• TASK OBJECTIVE:
Go through the lines below one by one and count those holding the string "console". Give the count alone.

(Items listed in a dataset)
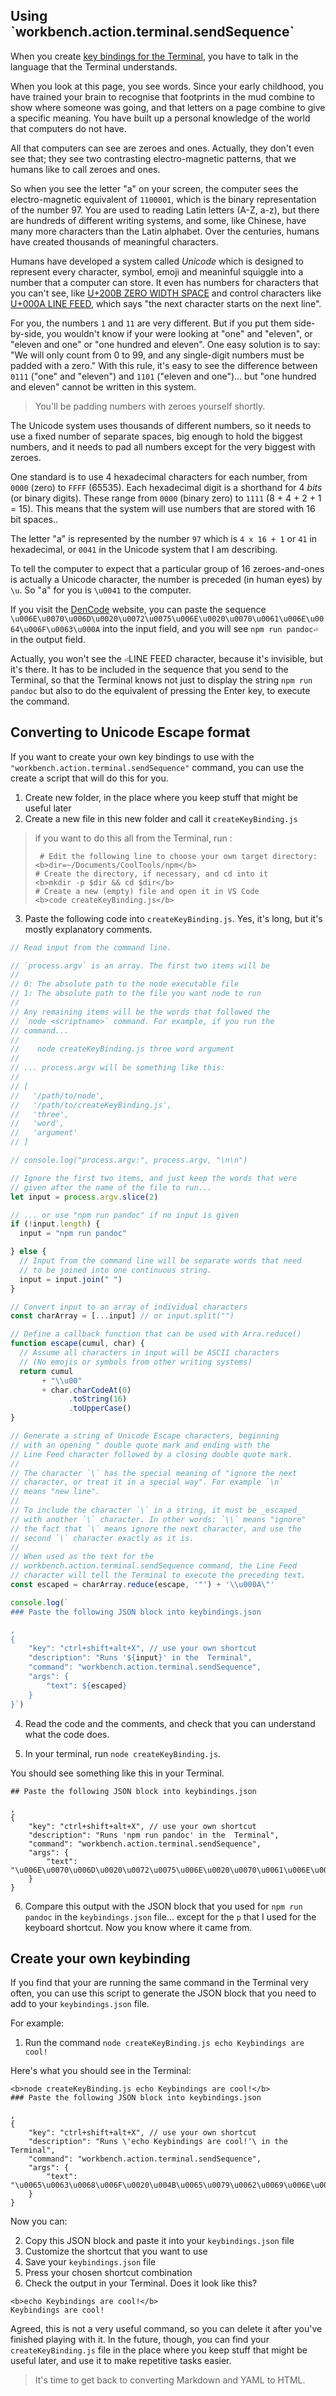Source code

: <section
id="sendsequence"
data-item="Using .sendsequence"
>
<h2>Using `workbench.action.terminal.sendSequence`</h2>

When you create [key bindings for the Terminal](https://code.visualstudio.com/docs/terminal/advanced#_custom-sequence-keybindings), you have to talk in the  language that the Terminal understands.

When you look at this page, you see words. Since your early childhood, you have trained your brain to recognise that footprints in the mud combine to show where someone was going, and that letters on a page combine to give a specific meaning. You have built up a personal knowledge of the world that computers do not have.

All that computers can see are zeroes and ones. Actually, they don't even see that; they see two contrasting electro-magnetic patterns, that we humans like to call zeroes and ones.

So when you see the letter "a" on your screen, the computer sees the electro-magnetic equivalent of `1100001`, which is the binary representation of the number 97. You are used to reading Latin letters (A-Z, a-z), but there are hundreds of different writing systems, and some, like Chinese, have many more characters than the Latin alphabet. Over the centuries, humans have created thousands of meaningful characters.

Humans have developed a system called _Unicode_ which is designed to represent every character, symbol, emoji and meaninful squiggle into a number that a computer can store. It even has numbers for characters that you can't see, like [U+200B ZERO WIDTH SPACE](https://en.wikipedia.org/wiki/Zero-width_space) and  control characters like [U+000A LINE FEED](https://en.wikipedia.org/wiki/Unicode_control_characters#Category_%22Cc%22_control_codes_(C0_and_C1)), which says "the next character starts on the next line".

For you, the numbers `1` and `11` are very different. But if you put them side-by-side, you wouldn't know if your were looking at "one" and "eleven", or "eleven and one" or "one hundred and eleven". One easy solution is to say: "We will only count from 0 to 99, and any single-digit numbers must be padded with a zero." With this rule, it's easy to see the difference between `0111` ("one" and "eleven") and `1101` ("eleven and one")... but "one hundred and eleven" cannot be written in this system.

> You'll be padding numbers with zeroes yourself shortly.

The Unicode system uses thousands of different numbers, so it needs to use a fixed number of separate spaces, big enough to hold the biggest numbers, and it needs to pad all numbers except for the very biggest with zeroes.

One standard is to use 4 hexadecimal characters for each number, from `0000` (zero) to `FFFF` (65535). Each hexadecimal digit is a shorthand for 4 _bits_ (or binary digits). These range from `0000` (binary zero) to `1111` (8 + 4 + 2 + 1 = 15). This means that the system will use numbers that are stored with 16 bit spaces..

The letter "a" is represented by the number `97` which is `4 x 16 + 1` or `41` in hexadecimal, or `0041` in the Unicode system that I am describing.

To tell the computer to expect that a particular group of 16 zeroes-and-ones is actually a Unicode character, the number is preceded (in human eyes) by `\u`. So "a" for you is `\u0041` to the computer.

If you visit the [DenCode](https://dencode.com/en/string/unicode-escape) website, you can paste the sequence `\u006E\u0070\u006D\u0020\u0072\u0075\u006E\u0020\u0070\u0061\u006E\u0064\u006F\u0063\u000A` into the input field, and you will see `npm run pandoc⏎` in the output field.

Actually, you won't see the `⏎`LINE FEED character, because it's invisible, but it's there. It has to be included in the sequence that you send to the Terminal, so that the Terminal knows not just to display the string `npm run pandoc` but also to do the equivalent of pressing the Enter key, to execute the command.

## Converting to Unicode Escape format 

If you want to create your own key bindings to use with the 
`"workbench.action.terminal.sendSequence"` command, you can use the create a script that will do this for you.

1. Create new folder, in the place where you keep stuff that might be useful later
2. Create a new file in this new folder and call it `createKeyBinding.js`
  
> if you want to do this all from the Terminal, run :
> ```bash-#w
>  # Edit the following line to choose your own target directory:
> <b>dir=~/Documents/CoolTools/npm</b>
> # Create the directory, if necessary, and cd into it
> <b>mkdir -p $dir && cd $dir</b>
> # Create a new (empty) file and open it in VS Code
> <b>code createKeyBinding.js</b>
> ```

3. Paste the following code into `createKeyBinding.js`. Yes, it's long, but it's mostly explanatory comments.

```javascript
// Read input from the command line.

// `process.argv` is an array. The first two items will be
//
// 0: The absolute path to the node executable file
// 1: The absolute path to the file you want node to run
//
// Any remaining items will be the words that followed the
// `node <scriptname>` command. For example, if you run the
// command...
//
//    node createKeyBinding.js three word argument
// 
// ... process.argv will be something like this:
//
// [
//   '/path/to/node',
//   '/path/to/createKeyBinding.js',
//   'three',
//   'word',
//   'argument'
// ]

// console.log("process.argv:", process.argv, "\n\n")

// Ignore the first two items, and just keep the words that were
// given after the name of the file to run...
let input = process.argv.slice(2)

// ... or use "npm run pandoc" if no input is given
if (!input.length) {
  input = "npm run pandoc"

} else {
  // Input from the command line will be separate words that need
  // to be joined into one continuous string.
  input = input.join(" ")
}

// Convert input to an array of individual characters
const charArray = [...input] // or input.split("")

// Define a callback function that can be used with Arra.reduce()
function escape(cumul, char) {
  // Assume all characters in input will be ASCII characters
  // (No emojis or symbols from other writing systems)
  return cumul
       + "\\u00"
       + char.charCodeAt(0)
             .toString(16)
             .toUpperCase()
}

// Generate a string of Unicode Escape characters, beginning
// with an opening " double quote mark and ending with the
// Line Feed character followed by a closing double quote mark.
// 
// The character `\` has the special meaning of "ignore the next
// character, or treat it in a special way". For example `\n`
// means "new line".
//
// To include the character `\` in a string, it must be _escaped_
// with another `\` character. In other words: `\\` means "ignore"
// the fact that `\` means ignore the next character, and use the
// second `\` character exactly as it is.
//
// When used as the text for the
// workbench.action.terminal.sendSequence command, the Line Feed
// character will tell the Terminal to execute the preceding text.
const escaped = charArray.reduce(escape, '"') + '\\u000A\"'

console.log(`
### Paste the following JSON block into keybindings.json

,
{
    "key": "ctrl+shift+alt+X", // use your own shortcut
    "description": "Runs '${input}' in the  Terminal",
    "command": "workbench.action.terminal.sendSequence",
    "args": {
        "text": ${escaped}
    }
}`)
```

4. Read the code and the comments, and check that you can understand what the code does.

5. In your terminal, run `node createKeyBinding.js`.

You should see something like this in your Terminal.
```bash-#w#
## Paste the following JSON block into keybindings.json

,
{
    "key": "ctrl+shift+alt+X", // use your own shortcut
    "description": "Runs 'npm run pandoc' in the  Terminal",
    "command": "workbench.action.terminal.sendSequence",
    "args": {
        "text": "\u006E\u0070\u006D\u0020\u0072\u0075\u006E\u0020\u0070\u0061\u006E\u0064\u006F\u0063\u000A"
    }
}
```

6. Compare this output with the JSON block that you used for `npm run pandoc` in the `keybindings.json` file... except for the `p` that I used for the keyboard shortcut. Now you know where it came from.
   
## Create your own keybinding

If you find that your are running the same command in the Terminal very often, you can use this script to generate the JSON block that you need to add to your `keybindings.json` file.

For example:

1. Run the command `node createKeyBinding.js echo Keybindings are cool!`

Here's what you should see in the Terminal:

```bash-#w
<b>node createKeyBinding.js echo Keybindings are cool!</b>
### Paste the following JSON block into keybindings.json

,
{
    "key": "ctrl+shift+alt+X", // use your own shortcut
    "description": "Runs \'echo Keybindings are cool!'\ in the  Terminal",
    "command": "workbench.action.terminal.sendSequence",
    "args": {
        "text": "\u0065\u0063\u0068\u006F\u0020\u004B\u0065\u0079\u0062\u0069\u006E\u0064\u0069\u006E\u0067\u0073\u0020\u0061\u0072\u0065\u0020\u0063\u006F\u006F\u006C\u0021\u000A"
    }
}
```
Now you can:

2. Copy this JSON block and paste it into your `keybindings.json` file
3. Customize the shortcut that you want to use
4. Save your `keybindings.json` file
5. Press your chosen shortcut combination
6. Check the output in your Terminal. Does it look like this?

```bash-#w
<b>echo Keybindings are cool!</b>
Keybindings are cool!
```
Agreed, this is not a very useful command, so you can delete it after you've finished playing with it. In the future, though, you can find your `createKeyBinding.js` file in the place where you keep stuff that might be useful later, and use it to make repetitive tasks easier. 

> It's time to get back to converting Markdown and YAML to HTML.
</section>
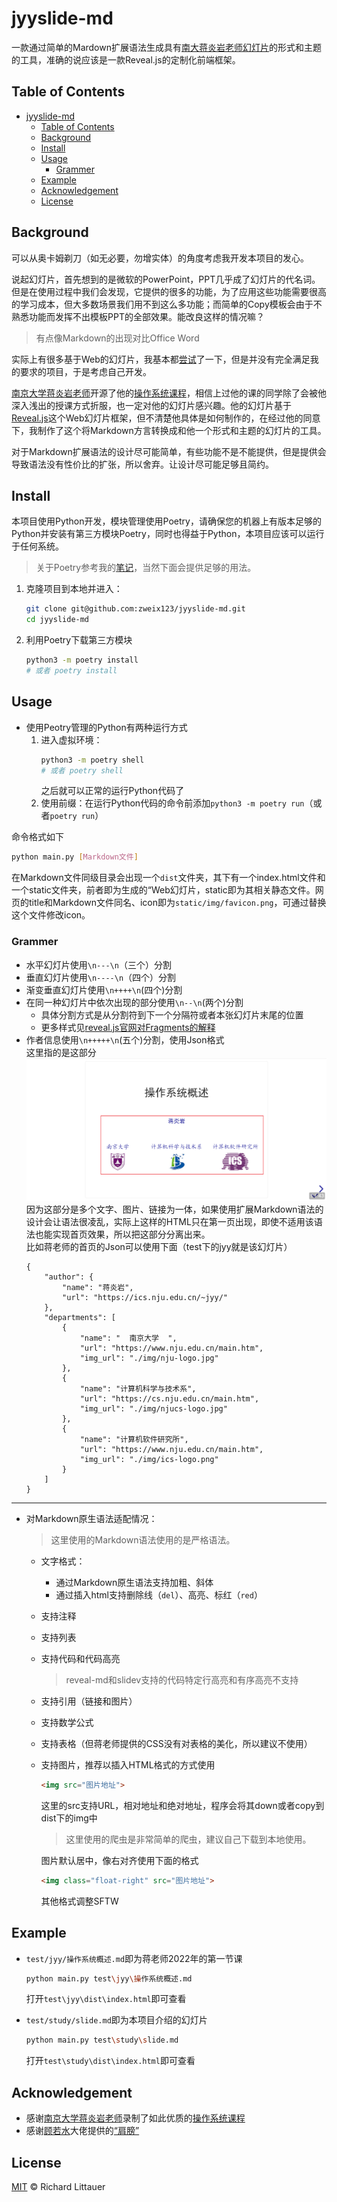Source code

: # jyyslide-md

一款通过简单的Mardown扩展语法生成具有[南大蒋炎岩老师幻灯片](http://jyywiki.cn/OS/2022/slides/1.slides#/)的形式和主题的工具，准确的说应该是一款Reveal.js的定制化前端框架。

## Table of Contents

- [jyyslide-md](#jyyslide-md)
  - [Table of Contents](#table-of-contents)
  - [Background](#background)
  - [Install](#install)
  - [Usage](#usage)
    - [Grammer](#grammer)
  - [Example](#example)
  - [Acknowledgement](#acknowledgement)
  - [License](#license)

## Background

可以从奥卡姆剃刀（如无必要，勿增实体）的角度考虑我开发本项目的发心。

说起幻灯片，首先想到的是微软的PowerPoint，PPT几乎成了幻灯片的代名词。但是在使用过程中我们会发现，它提供的很多的功能，为了应用这些功能需要很高的学习成本，但大多数场景我们用不到这么多功能；而简单的Copy模板会由于不熟悉功能而发挥不出模板PPT的全部效果。能改良这样的情况嘛？
>有点像Markdown的出现对比Office Word

实际上有很多基于Web的幻灯片，我基本都[尝试](https://github.com/zweix123/CS-notes/blob/master/Missing-Semester/slide.md)了一下，但是并没有完全满足我的要求的项目，于是考虑自己开发。

[南京大学蒋炎岩老师](https://ics.nju.edu.cn/~jyy)开源了他的[操作系统课程](https://space.bilibili.com/202224425)，相信上过他的课的同学除了会被他深入浅出的授课方式折服，也一定对他的幻灯片感兴趣。他的幻灯片基于[Reveal.js](https://revealjs.com/)这个Web幻灯片框架，但不清楚他具体是如何制作的，在经过他的同意下，我制作了这个将Markdown方言转换成和他一个形式和主题的幻灯片的工具。

对于Markdown扩展语法的设计尽可能简单，有些功能不是不能提供，但是提供会导致语法没有性价比的扩张，所以舍弃。让设计尽可能足够且简约。

## Install

本项目使用Python开发，模块管理使用Poetry，请确保您的机器上有版本足够的Python并安装有第三方模块Poetry，同时也得益于Python，本项目应该可以运行于任何系统。
>关于Poetry参考我的[笔记](https://github.com/zweix123/CS-notes/blob/master/Programing-Language/Python/poetry.md)，当然下面会提供足够的用法。

1. 克隆项目到本地并进入：
    ```bash
    git clone git@github.com:zweix123/jyyslide-md.git
    cd jyyslide-md
    ```
2. 利用Poetry下载第三方模块
    ```bash
    python3 -m poetry install
    # 或者 poetry install
    ```


## Usage

+ 使用Peotry管理的Python有两种运行方式
  1. 进入虚拟环境：
      ```bash
      python3 -m poetry shell
      # 或者 poetry shell
      ```
      之后就可以正常的运行Python代码了
  2. 使用前缀：在运行Python代码的命令前添加`python3 -m poetry run`（或者`poetry run`）

命令格式如下
```bash
python main.py [Markdown文件]
```
在Markdown文件同级目录会出现一个`dist`文件夹，其下有一个index.html文件和一个static文件夹，前者即为生成的“Web幻灯片，static即为其相关静态文件。网页的title和Markdown文件同名、icon即为`static/img/favicon.png`，可通过替换这个文件修改icon。



### Grammer

+ 水平幻灯片使用`\n---\n`（三个）分割
+ 垂直幻灯片使用`\n----\n`（四个）分割
+ 渐变垂直幻灯片使用`\n++++\n`(四个)分割
+ 在同一种幻灯片中依次出现的部分使用`\n--\n`(两个)分割
  + 具体分割方式是从分割符到下一个分隔符或者本张幻灯片末尾的位置
  + 更多样式见[reveal.js官网对Fragments的解释](https://revealjs.com/fragments/)
+ 作者信息使用`\n+++++\n`(五个)分割，使用Json格式  
  这里指的是这部分  
  ![](./img/author.png)
  因为这部分是多个文字、图片、链接为一体，如果使用扩展Markdown语法的设计会让语法很凌乱，实际上这样的HTML只在第一页出现，即使不适用该语法也能实现首页效果，所以把这部分分离出来。  
  比如蒋老师的首页的Json可以使用下面（test下的jyy就是该幻灯片）
  ```
  {
      "author": {
          "name": "蒋炎岩",
          "url": "https://ics.nju.edu.cn/~jyy/"
      },
      "departments": [
          {
              "name": "  南京大学  ",
              "url": "https://www.nju.edu.cn/main.htm",
              "img_url": "./img/nju-logo.jpg"
          },
          {
              "name": "计算机科学与技术系",
              "url": "https://cs.nju.edu.cn/main.htm",
              "img_url": "./img/njucs-logo.jpg"
          },
          {
              "name": "计算机软件研究所",
              "url": "https://www.nju.edu.cn/main.htm",
              "img_url": "./img/ics-logo.png"
          }
      ]
  }
  ```

---

+ 对Markdown原生语法适配情况：
  >这里使用的Markdown语法使用的是严格语法。
    + 文字格式：
        + 通过Markdown原生语法支持加粗、斜体
        + 通过插入html支持删除线（`del`）、高亮、标红（`red`）
    + 支持注释
    + 支持列表
    + 支持代码和代码高亮
        >reveal-md和slidev支持的代码特定行高亮和有序高亮不支持
    + 支持引用（链接和图片）
    + 支持数学公式
    + 支持表格（但蒋老师提供的CSS没有对表格的美化，所以建议不使用）
    + 支持图片，推荐以插入HTML格式的方式使用
      ```html
      <img src="图片地址">
      ```
      这里的src支持URL，相对地址和绝对地址，程序会将其down或者copy到dist下的img中
      >这里使用的爬虫是非常简单的爬虫，建议自己下载到本地使用。
      
      图片默认居中，像右对齐使用下面的格式
      ```html
      <img class="float-right" src="图片地址">
      ```
      其他格式调整SFTW

## Example

+ `test/jyy/操作系统概述.md`即为蒋老师2022年的第一节课
  ```bash
  python main.py test\jyy\操作系统概述.md
  ```
  打开`test\jyy\dist\index.html`即可查看

+ `test/study/slide.md`即为本项目介绍的幻灯片
  ```bash
  python main.py test\study\slide.md
  ```
  打开`test\study\dist\index.html`即可查看

## Acknowledgement
+ 感谢[南京大学蒋炎岩老师](https://ics.nju.edu.cn/~jyy/)录制了如此优质的[操作系统课程](https://jyywiki.cn/)
+ 感谢[顾若水](https://github.com/ruoshui255)大佬提供的[“肩膀”](./src/backup/rouv/ruoshui255.md.py)

## License

[MIT](LICENSE) © Richard Littauer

• COMPLETED TASK:
2